# EXERCISE INSTRUCTIONS
Could you output the entire listing without altering anything?

--- DATA EXTRACTS Enclosed Below ---

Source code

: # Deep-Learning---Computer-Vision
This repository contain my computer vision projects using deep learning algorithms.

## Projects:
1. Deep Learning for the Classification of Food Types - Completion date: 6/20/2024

--- End of Enclosed DATA EXTRACTS ---

# RESULT FOR THIS TASK
Source code

: # Deep-Learning---Computer-Vision
This repository contain my computer vision projects using deep learning algorithms.

## Projects:
1. Deep Learning for the Classification of Food Types - Completion date: 6/20/2024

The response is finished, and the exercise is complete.